Sufficiently chastened (and perhaps with slightly better weather), the Pioneers indeed performed much better on Day 2, improving their collective score by 30 shots (they eventually finished tied for 10th in the 17-team event). It was the kind of bounce back that Carpenter hopes to see throughout the season, one of the first steps, he says, of establishing what he thinks the team’s standards should be under his watch. A former player and assistant coach at Ball State, Marquette and Stanford, Carpenter says he was exposed to the philosophies of the men he worked under, picking and choosing some of the things he wanted to bring to the table at Denver.

However, even while being in the room as some decisions were being made, Carpenter admits that it’s one thing to watching events and choices unfold is entirely different than having to make them yourself.

“Working as an assistant, you’re usually coming in to somewhere where the culture has already been established, there’s a way of doing things—here, it’s up to me to establish the culture, and being a coach without an assistant I can’t pawn anything off to anyone else either,” he said. “It’s on me to set those standards early and communicate them to the guys. Now, it’s me taking the pieces of all the things I’ve learned throughout the years and making all those different puzzle pieces fit and making it what I want our culture to be and how we operate as a program.”

One area Carpenter says has helped in that process is his relationship with Brian Cain, a mental skills coach who has worked with athletes in almost every sport, Through the years, Carpenter has not only been tutored by Cain, but has developed a relationship with him; since getting the job at DU, Carpenter has had Cain address his team on numerous occasions. That might have been, he says, one of the more pleasant consequences of having the Pioneers’ Fall season cancelled because of the pandemic, rather than trying to figure out what the program was going to be on the fly while competing in tournaments, Carpenter ended up with more time to work with the players on their mental skills and what things would look like as they eventually returned to the course.


“I mean, you can try and find some perspective and to turn anything into a positive if you want,” he said. “Obviously you want to play, but since we didn’t I did have more time to connect one-on-one with the guys, we could spend more time working on the mental side of things and the culture and all those things that are really difficult to do if you’re playing and traveling and all the things that come with the Fall, which is a pretty short, busy season…Long-term, it really did give us a kind of head start to establishing some things we may have had to normally put off.”

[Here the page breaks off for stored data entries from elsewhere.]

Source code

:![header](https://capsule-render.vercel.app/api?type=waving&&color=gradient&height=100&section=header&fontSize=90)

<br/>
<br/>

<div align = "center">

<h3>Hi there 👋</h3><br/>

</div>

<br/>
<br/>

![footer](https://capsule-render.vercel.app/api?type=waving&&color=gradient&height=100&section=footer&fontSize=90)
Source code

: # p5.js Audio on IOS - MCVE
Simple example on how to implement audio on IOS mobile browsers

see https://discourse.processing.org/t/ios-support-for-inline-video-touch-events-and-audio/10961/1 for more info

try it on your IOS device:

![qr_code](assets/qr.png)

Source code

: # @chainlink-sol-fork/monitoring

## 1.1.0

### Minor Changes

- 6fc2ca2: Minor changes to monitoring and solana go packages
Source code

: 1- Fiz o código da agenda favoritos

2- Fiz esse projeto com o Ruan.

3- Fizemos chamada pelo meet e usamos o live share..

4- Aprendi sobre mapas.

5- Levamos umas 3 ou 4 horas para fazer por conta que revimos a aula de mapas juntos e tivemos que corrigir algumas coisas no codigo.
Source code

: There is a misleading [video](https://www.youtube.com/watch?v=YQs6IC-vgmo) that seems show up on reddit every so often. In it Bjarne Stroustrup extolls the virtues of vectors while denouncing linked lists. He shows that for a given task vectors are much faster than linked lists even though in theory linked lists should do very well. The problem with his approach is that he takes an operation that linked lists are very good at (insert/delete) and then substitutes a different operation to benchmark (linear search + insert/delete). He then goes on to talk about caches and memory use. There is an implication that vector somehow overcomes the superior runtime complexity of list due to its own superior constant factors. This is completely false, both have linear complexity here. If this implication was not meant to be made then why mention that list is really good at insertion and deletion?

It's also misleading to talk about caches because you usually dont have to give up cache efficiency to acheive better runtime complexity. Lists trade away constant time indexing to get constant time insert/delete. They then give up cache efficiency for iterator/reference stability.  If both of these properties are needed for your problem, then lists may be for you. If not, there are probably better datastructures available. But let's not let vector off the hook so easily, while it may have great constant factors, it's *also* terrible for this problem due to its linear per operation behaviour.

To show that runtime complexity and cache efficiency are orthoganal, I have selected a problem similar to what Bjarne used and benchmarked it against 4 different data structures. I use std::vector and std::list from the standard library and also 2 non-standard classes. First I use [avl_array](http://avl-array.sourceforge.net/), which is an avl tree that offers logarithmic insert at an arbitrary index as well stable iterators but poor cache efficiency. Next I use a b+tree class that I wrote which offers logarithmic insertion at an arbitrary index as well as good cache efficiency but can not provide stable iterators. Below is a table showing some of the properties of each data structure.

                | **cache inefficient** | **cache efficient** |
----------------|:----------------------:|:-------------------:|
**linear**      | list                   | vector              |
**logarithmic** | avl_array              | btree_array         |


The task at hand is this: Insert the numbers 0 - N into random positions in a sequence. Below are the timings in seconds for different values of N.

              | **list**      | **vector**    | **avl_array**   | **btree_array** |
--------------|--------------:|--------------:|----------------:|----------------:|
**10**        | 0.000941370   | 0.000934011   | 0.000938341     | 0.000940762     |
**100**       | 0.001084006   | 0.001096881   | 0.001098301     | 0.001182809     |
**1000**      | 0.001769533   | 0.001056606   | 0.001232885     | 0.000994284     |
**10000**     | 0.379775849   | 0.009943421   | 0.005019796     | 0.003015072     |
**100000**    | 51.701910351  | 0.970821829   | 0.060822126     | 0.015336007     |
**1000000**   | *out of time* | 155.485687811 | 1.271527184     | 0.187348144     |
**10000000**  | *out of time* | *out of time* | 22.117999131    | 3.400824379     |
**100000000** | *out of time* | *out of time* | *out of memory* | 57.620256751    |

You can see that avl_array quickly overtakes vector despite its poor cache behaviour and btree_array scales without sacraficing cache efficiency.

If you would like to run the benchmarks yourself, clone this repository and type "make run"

All of 30-years-old, Carpenter says he was able to do some self reflection as well during the Fall; while his players were developing their mental skills, Carpenter says he was working out physically and mentally, digging deep into meditation.

“Over winter, I think I got into a really good place,’ he said.

Alas, there are occasions when even the most centered team member may find him or herself unable to control the chaos, say, during a rainy round of golf in Arizona. It is during those moments when it might be wise to seek wisdom from one of the modern Zen Warriors, former Chicago Bulls and Los Angeles Lakers coach Phil Jackson, who—probably after contemplating some Dennis Rodman spawned headache—famously reflected that “Good team become great when the members trust each other enough to surrender the Me for the We.”

Carpenter says that applies to the coach as well as his players.

“Brian called me out in the Fall too…we’re all holding each other accountable; I’ve given them that freedom—if I’m not holding up my end of the deal, they’d better call me out. I want to have the kind of program where we’re doing that on a daily basis and setting the standard for ho we’re going to do things.”